Case of Computer Network
题意翻译
- 给定一张 $n$ 个点 $m$ 条边的无向图。
- 给定 $q$ 组有向点对 $(s, t)$。
- 询问是否存在**使得所有 $s$ 都能到达 $t$** 的无向图中每条边的定向方案。
- $n,m,q \le 2 \times 10^5$。
题目描述
Andrewid the Android is a galaxy-known detective. Now he is preparing a defense against a possible attack by hackers on a major computer network.
In this network are $ n $ vertices, some pairs of vertices are connected by $ m $ undirected channels. It is planned to transfer $ q $ important messages via this network, the $ i $ -th of which must be sent from vertex $ s_{i} $ to vertex $ d_{i} $ via one or more channels, perhaps through some intermediate vertices.
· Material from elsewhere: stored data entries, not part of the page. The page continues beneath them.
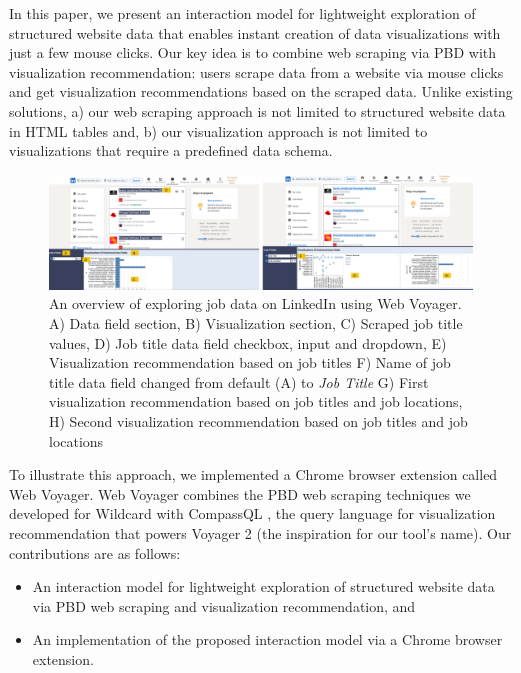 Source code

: \documentclass{vgtc}                          %
\begin{document}
In this paper, we present an interaction model for lightweight exploration of structured website data that enables instant creation
of data visualizations with just a few mouse clicks. Our key idea is to combine web scraping via PBD with visualization recommendation:
users scrape data from a website via mouse clicks and get visualization recommendations based on the scraped data. Unlike existing solutions,
a) our web scraping approach is not limited to structured website data in HTML tables and, b) our visualization approach is not limited to
visualizations that require a predefined data schema.

\begin{figure}
  \includegraphics[width=\textwidth]{figures/example}
  \caption{\label{fig:example}An overview of exploring job data on LinkedIn using Web Voyager. 
  A) Data field section,
  B) Visualization section,
  C) Scraped job title values,
  D) Job title data field checkbox, input and dropdown,
  E) Visualization recommendation based on job titles
  F) Name of job title data field changed from default (A) to \emph{Job Title}
  G) First visualization recommendation based on job titles and job locations,
  H) Second visualization recommendation based on job titles and job locations}
  \label{fig:example}
\end{figure}

To illustrate this approach, we implemented a Chrome browser extension called Web Voyager. Web Voyager combines the PBD web scraping
techniques we developed for Wildcard \cite{litt2020} with CompassQL \cite{wongsuphasawat2016}, the query language for visualization
recommendation that powers Voyager 2 \cite{wongsuphasawat2017} (the inspiration for our tool’s name). Our contributions are as follows:

\begin{itemize}
 \item An interaction model for lightweight exploration of structured website data via PBD web scraping and visualization recommendation, and
 \item An implementation of the proposed interaction model via a Chrome browser extension.
\end{itemize}
\end{document}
To protect against attacks a special algorithm was developed. Unfortunately it can be applied only to the network containing directed channels. Therefore, as new channels can't be created, it was decided for each of the existing undirected channels to enable them to transmit data only in one of the two directions.
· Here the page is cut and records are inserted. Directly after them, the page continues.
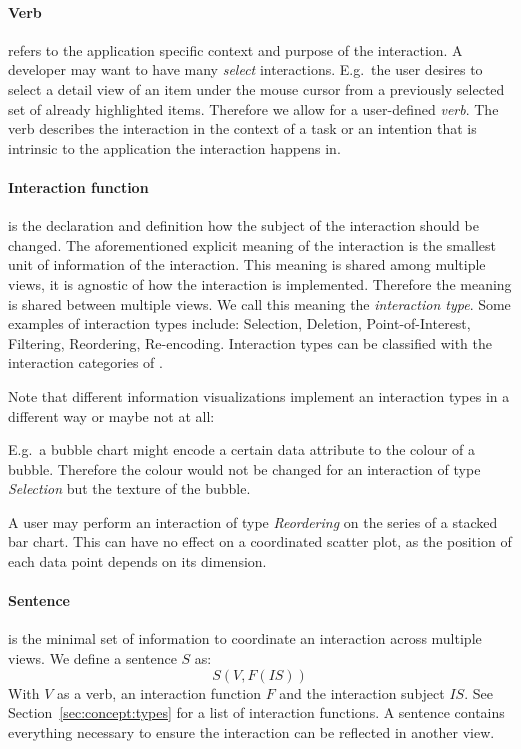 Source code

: \documentclass{article}
\begin{document}
\paragraph{Verb} refers to the application specific context and purpose of the interaction.
A developer may want to have many \emph{select} interactions.
E.g.\ the user desires to select a detail view of an item under the mouse cursor from a previously selected set of already highlighted items.
Therefore we allow for a user-defined \emph{verb}.
The verb describes the interaction in the context of a task or an intention that is intrinsic to the application the interaction happens in.

\paragraph{Interaction function} is the declaration and definition how the subject of the interaction should be changed.
The aforementioned explicit meaning of the interaction is the smallest unit of information of the interaction.
This meaning is shared among multiple views, it is agnostic of how the interaction is implemented.
Therefore the meaning is shared between multiple views.
We call this meaning the \emph{interaction type}.
Some examples of interaction types include: Selection, Deletion, Point-of-Interest, Filtering, Reordering, Re-encoding.
Interaction types can be classified with the interaction categories of \textcite{Yi2007}.

Note that different information visualizations implement an interaction types in a different way or maybe not at all:

E.g.\ a bubble chart might encode a certain data attribute to the colour of a bubble.
Therefore the colour would not be changed for an interaction of type \emph{Selection} but the texture of the bubble.

A user may perform an interaction of type \emph{Reordering} on the series of a stacked bar chart.
This can have no effect on a coordinated scatter plot, as the position of each data point depends on its dimension.

\paragraph{Sentence} is the minimal set of information to coordinate an interaction across multiple views.
We define a sentence $S$ as:
\begin{equation}
    S(V, F(IS))
\end{equation}
With $V$ as a verb, an interaction function $F$ and the interaction subject $IS$.
See Section~\ref{sec:concept:types} for a list of interaction functions.
A sentence contains everything necessary to ensure the interaction can be reflected in another view.
\end{document}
Your task is to determine whether it is possible so to choose the direction for each channel so that each of the $ q $ messages could be successfully transmitted.
输入输出格式
输入格式
The first line contains three integers $ n $ , $ m $ and $ q $ ( $ 1<=n,m,q<=2·10^{5} $ ) — the number of nodes, channels and important messages.
Next $ m $ lines contain two integers each, $ v_{i} $ and $ u_{i} $ ( $ 1<=v_{i},u_{i}<=n $ , $ v_{i}≠u_{i} $ ), that means that between nodes $ v_{i} $ and $ u_{i} $ is a channel. Between a pair of nodes can exist more than one channel.
Next $ q $ lines contain two integers $ s_{i} $ and $ d_{i} $ ( $ 1<=s_{i},d_{i}<=n $ , $ s_{i}≠d_{i} $ ) — the numbers of the nodes of the source and destination of the corresponding message.
It is not guaranteed that in it initially possible to transmit all the messages.
输出格式
If a solution exists, print on a single line "Yes" (without the quotes). Otherwise, print "No" (without the quotes).
输入输出样例
输入样例 #1
4 4 2
1 2
1 3
2 3
3 4
1 3
4 2
输出样例 #1
Yes
输入样例 #2
3 2 2
1 2
3 2
1 3
2 1
输出样例 #2
No
输入样例 #3
3 3 2
1 2
1 2
3 2
1 3
2 1
输出样例 #3
Yes
说明
In the first sample test you can assign directions, for example, as follows: $ 1→2 $ , $ 1→3 $ , $ 3→2 $ , $ 4→3 $ . Then the path for for the first message will be $ 1→3 $ , and for the second one — $ 4→3→2 $ .
In the third sample test you can assign directions, for example, as follows: $ 1→2 $ , $ 2→1 $ , $ 2→3 $ . Then the path for the first message will be $ 1→2→3 $ , and for the second one — $ 2→1 $ .